Report back the lines in this listing that carry the string "offset".
* * * * *
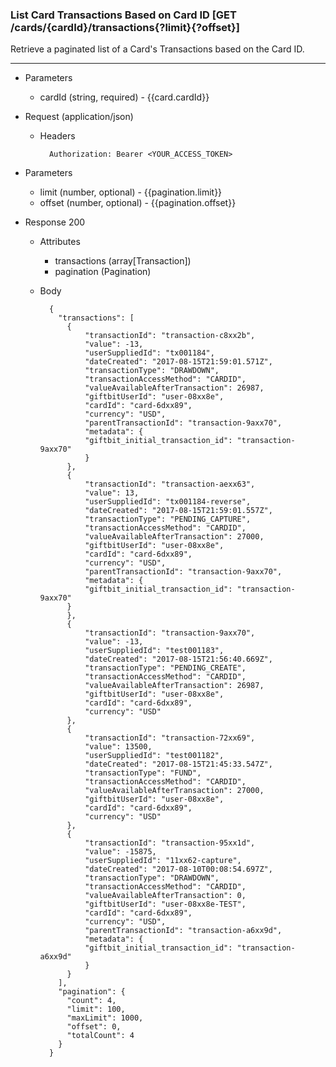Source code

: ### List Card Transactions Based on Card ID [GET /cards/{cardId}/transactions{?limit}{?offset}]
Retrieve a paginated list of a Card's Transactions based on the Card ID.


---
+ Parameters
    + cardId (string, required) - {{card.cardId}}

+ Request (application/json)
    + Headers
    
            Authorization: Bearer <YOUR_ACCESS_TOKEN>

+ Parameters
    + limit (number, optional) - {{pagination.limit}}
    + offset (number, optional) - {{pagination.offset}}
    
+ Response 200
    + Attributes
        + transactions (array[Transaction])
        + pagination (Pagination)

    + Body
    
            {
              "transactions": [
                {
                    "transactionId": "transaction-c8xx2b",
                    "value": -13,
                    "userSuppliedId": "tx001184",
                    "dateCreated": "2017-08-15T21:59:01.571Z",
                    "transactionType": "DRAWDOWN",
                    "transactionAccessMethod": "CARDID",
                    "valueAvailableAfterTransaction": 26987,
                    "giftbitUserId": "user-08xx8e",
                    "cardId": "card-6dxx89",
                    "currency": "USD",
                    "parentTransactionId": "transaction-9axx70",
                    "metadata": {
                    "giftbit_initial_transaction_id": "transaction-9axx70"
                    }
                },
                {
                    "transactionId": "transaction-aexx63",
                    "value": 13,
                    "userSuppliedId": "tx001184-reverse",
                    "dateCreated": "2017-08-15T21:59:01.557Z",
                    "transactionType": "PENDING_CAPTURE",
                    "transactionAccessMethod": "CARDID",
                    "valueAvailableAfterTransaction": 27000,
                    "giftbitUserId": "user-08xx8e",
                    "cardId": "card-6dxx89",
                    "currency": "USD",
                    "parentTransactionId": "transaction-9axx70",
                    "metadata": {
                    "giftbit_initial_transaction_id": "transaction-9axx70"
                }
                },
                {
                    "transactionId": "transaction-9axx70",
                    "value": -13,
                    "userSuppliedId": "test001183",
                    "dateCreated": "2017-08-15T21:56:40.669Z",
                    "transactionType": "PENDING_CREATE",
                    "transactionAccessMethod": "CARDID",
                    "valueAvailableAfterTransaction": 26987,
                    "giftbitUserId": "user-08xx8e",
                    "cardId": "card-6dxx89",
                    "currency": "USD"
                },
                {
                    "transactionId": "transaction-72xx69",
                    "value": 13500,
                    "userSuppliedId": "test001182",
                    "dateCreated": "2017-08-15T21:45:33.547Z",
                    "transactionType": "FUND",
                    "transactionAccessMethod": "CARDID",
                    "valueAvailableAfterTransaction": 27000,
                    "giftbitUserId": "user-08xx8e",
                    "cardId": "card-6dxx89",
                    "currency": "USD"
                },
                {
                    "transactionId": "transaction-95xx1d",
                    "value": -15875,
                    "userSuppliedId": "11xx62-capture",
                    "dateCreated": "2017-08-10T00:08:54.697Z",
                    "transactionType": "DRAWDOWN",
                    "transactionAccessMethod": "CARDID",
                    "valueAvailableAfterTransaction": 0,
                    "giftbitUserId": "user-08xx8e-TEST",
                    "cardId": "card-6dxx89",
                    "currency": "USD",
                    "parentTransactionId": "transaction-a6xx9d",
                    "metadata": {
                    "giftbit_initial_transaction_id": "transaction-a6xx9d"
                    }
                }
              ],
              "pagination": {
                "count": 4,
                "limit": 100,
                "maxLimit": 1000,
                "offset": 0,
                "totalCount": 4
              }
            }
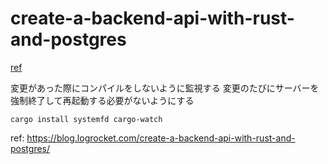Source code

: 
# create-a-backend-api-with-rust-and-postgres

[ref](https://blog.logrocket.com/create-a-backend-api-with-rust-and-postgres/)


変更があった際にコンパイルをしないように監視する
変更のたびにサーバーを強制終了して再起動する必要がないようにする

`cargo install systemfd cargo-watch`

ref: https://blog.logrocket.com/create-a-backend-api-with-rust-and-postgres/
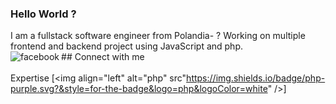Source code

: ### Hello World ?
I am a fullstack software engineer from Polandia- ? Working on multiple frontend and backend project using JavaScript and php.
<br>## Connect with me[<img align="left" alt="facebook" src="https://img.shields.io/badge/facebook-%231877F2.svg?&style=for-the-badge&logo=facebook&logoColor=white" />](https://www.facebook.com)<br>
<br> Expertise
[<img align="left" alt="php" src"https://img.shields.io/badge/php-purple.svg?&style=for-the-badge&logo=php&logoColor=white" />]
<br>
<br>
* * * * *
* [WRITTEN REPLY]
: ### List Card Transactions Based on Card ID [GET /cards/{cardId}/transactions{?limit}{?offset}]
    + offset (number, optional) - {{pagination.offset}}
                "offset": 0,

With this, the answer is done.